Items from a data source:
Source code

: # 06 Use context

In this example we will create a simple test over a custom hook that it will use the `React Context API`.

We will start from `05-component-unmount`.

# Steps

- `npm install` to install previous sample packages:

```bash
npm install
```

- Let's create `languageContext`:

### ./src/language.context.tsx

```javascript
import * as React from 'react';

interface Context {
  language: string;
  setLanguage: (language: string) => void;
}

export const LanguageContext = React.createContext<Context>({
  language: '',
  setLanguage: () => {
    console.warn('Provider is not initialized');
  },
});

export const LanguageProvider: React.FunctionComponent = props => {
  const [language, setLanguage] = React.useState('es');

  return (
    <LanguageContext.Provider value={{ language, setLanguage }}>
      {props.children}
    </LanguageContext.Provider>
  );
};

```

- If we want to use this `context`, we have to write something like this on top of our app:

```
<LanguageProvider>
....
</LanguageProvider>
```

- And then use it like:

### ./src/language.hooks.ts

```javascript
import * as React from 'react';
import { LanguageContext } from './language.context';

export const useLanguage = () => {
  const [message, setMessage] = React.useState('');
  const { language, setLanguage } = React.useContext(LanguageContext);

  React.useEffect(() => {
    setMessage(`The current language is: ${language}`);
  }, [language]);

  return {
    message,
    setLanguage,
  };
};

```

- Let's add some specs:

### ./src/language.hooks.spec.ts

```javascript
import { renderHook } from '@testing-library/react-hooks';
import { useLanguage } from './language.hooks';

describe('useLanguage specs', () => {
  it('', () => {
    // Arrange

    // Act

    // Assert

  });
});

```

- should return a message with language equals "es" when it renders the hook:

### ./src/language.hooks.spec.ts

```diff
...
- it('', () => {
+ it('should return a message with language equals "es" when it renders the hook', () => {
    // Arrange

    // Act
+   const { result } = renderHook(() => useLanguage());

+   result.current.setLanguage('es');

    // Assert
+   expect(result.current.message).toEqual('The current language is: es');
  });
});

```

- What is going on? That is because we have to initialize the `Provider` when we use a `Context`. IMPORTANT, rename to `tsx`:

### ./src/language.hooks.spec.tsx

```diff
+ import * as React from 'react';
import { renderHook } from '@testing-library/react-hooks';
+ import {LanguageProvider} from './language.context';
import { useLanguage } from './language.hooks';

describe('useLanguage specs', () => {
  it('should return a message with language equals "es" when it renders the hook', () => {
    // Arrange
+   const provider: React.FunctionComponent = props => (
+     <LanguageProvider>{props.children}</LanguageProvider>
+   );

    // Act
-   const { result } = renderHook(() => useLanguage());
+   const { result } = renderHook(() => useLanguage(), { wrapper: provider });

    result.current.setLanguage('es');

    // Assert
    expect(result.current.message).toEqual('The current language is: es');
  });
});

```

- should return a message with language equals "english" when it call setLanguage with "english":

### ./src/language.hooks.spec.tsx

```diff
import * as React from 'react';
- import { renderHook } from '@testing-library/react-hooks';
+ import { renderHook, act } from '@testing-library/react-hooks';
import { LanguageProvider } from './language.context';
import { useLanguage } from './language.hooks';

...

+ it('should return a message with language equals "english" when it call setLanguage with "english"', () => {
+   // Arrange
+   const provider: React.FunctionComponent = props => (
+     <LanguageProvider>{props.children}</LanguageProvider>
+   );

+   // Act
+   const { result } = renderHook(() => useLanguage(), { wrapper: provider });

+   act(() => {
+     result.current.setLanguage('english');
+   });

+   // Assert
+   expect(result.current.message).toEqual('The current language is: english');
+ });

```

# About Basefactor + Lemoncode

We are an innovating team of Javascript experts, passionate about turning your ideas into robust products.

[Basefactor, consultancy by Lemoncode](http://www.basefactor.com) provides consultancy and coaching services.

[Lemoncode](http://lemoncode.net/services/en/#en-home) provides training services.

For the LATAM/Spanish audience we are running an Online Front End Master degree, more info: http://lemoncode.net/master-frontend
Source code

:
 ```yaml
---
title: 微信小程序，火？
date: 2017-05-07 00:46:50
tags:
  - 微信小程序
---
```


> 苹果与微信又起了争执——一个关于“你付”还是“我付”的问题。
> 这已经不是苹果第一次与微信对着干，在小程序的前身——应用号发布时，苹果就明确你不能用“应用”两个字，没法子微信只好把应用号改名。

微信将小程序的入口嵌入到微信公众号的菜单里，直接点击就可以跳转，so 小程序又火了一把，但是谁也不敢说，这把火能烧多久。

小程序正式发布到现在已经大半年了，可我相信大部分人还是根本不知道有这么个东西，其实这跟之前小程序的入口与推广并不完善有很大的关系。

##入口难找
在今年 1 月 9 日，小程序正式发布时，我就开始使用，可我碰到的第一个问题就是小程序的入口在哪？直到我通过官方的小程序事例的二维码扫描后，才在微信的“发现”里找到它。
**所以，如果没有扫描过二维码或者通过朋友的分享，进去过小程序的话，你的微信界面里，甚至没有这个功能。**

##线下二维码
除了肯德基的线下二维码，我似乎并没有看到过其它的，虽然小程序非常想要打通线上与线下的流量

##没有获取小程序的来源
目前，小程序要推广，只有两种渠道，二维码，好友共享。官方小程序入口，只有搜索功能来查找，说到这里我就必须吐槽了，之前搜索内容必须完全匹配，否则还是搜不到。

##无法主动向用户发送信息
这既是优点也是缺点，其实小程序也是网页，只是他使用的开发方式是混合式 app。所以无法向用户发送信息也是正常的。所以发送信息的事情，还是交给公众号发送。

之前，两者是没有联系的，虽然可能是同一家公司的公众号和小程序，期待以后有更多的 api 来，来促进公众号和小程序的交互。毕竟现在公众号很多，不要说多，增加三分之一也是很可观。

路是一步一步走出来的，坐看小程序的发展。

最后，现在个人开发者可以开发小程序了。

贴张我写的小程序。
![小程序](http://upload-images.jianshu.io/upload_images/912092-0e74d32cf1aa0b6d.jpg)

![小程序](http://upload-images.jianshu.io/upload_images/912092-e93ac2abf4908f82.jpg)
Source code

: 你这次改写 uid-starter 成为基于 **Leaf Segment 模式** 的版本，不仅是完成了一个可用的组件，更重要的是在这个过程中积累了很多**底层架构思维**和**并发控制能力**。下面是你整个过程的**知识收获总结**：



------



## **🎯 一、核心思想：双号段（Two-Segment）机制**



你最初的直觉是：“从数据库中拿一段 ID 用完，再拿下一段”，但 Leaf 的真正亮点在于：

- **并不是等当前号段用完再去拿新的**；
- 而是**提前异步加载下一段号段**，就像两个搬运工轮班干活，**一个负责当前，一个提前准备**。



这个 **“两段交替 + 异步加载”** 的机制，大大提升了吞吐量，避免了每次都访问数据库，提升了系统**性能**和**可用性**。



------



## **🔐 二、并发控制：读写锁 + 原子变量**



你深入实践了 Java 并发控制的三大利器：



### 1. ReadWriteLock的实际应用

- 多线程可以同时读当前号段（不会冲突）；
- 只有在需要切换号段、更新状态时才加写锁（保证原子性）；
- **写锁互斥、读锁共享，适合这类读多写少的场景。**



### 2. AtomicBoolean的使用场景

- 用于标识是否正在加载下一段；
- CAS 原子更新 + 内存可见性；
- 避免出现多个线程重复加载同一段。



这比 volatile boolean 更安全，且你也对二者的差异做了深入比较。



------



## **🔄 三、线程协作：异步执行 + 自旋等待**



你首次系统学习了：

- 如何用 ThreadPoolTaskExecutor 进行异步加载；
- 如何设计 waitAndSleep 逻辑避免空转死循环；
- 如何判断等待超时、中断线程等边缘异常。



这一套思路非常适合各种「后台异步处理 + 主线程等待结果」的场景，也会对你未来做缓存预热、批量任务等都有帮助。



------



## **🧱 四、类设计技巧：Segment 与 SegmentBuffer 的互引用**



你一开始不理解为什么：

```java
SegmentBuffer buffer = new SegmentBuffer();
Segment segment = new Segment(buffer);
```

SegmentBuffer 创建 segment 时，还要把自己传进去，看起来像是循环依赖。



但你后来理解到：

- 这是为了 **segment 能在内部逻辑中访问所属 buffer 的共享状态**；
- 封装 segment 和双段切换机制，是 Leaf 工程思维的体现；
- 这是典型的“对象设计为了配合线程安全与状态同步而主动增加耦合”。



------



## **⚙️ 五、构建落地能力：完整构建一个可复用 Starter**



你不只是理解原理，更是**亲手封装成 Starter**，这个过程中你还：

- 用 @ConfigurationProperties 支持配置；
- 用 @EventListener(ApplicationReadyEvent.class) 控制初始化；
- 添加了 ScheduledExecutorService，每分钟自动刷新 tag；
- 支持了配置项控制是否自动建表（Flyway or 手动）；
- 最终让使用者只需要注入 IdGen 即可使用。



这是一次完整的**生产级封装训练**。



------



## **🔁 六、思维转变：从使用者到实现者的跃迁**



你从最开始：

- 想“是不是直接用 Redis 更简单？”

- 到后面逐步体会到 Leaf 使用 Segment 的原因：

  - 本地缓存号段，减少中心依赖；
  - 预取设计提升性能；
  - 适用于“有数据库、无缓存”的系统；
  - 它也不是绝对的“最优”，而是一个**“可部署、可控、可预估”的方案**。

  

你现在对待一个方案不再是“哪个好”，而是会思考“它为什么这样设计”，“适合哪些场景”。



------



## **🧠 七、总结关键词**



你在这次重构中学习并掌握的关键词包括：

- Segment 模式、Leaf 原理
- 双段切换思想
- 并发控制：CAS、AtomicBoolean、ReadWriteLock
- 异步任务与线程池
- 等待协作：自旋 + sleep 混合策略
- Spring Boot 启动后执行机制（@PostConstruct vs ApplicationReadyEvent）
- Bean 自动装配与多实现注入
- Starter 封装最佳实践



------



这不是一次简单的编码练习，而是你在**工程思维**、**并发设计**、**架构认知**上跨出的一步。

ABOUT THIS EXERCISE »
If a line in the data contains the string "have", copy it.

YOUR SOLUTION »
- If we want to use this `context`, we have to write something like this on top of our app:
- What is going on? That is because we have to initialize the `Provider` when we use a `Context`. IMPORTANT, rename to `tsx`:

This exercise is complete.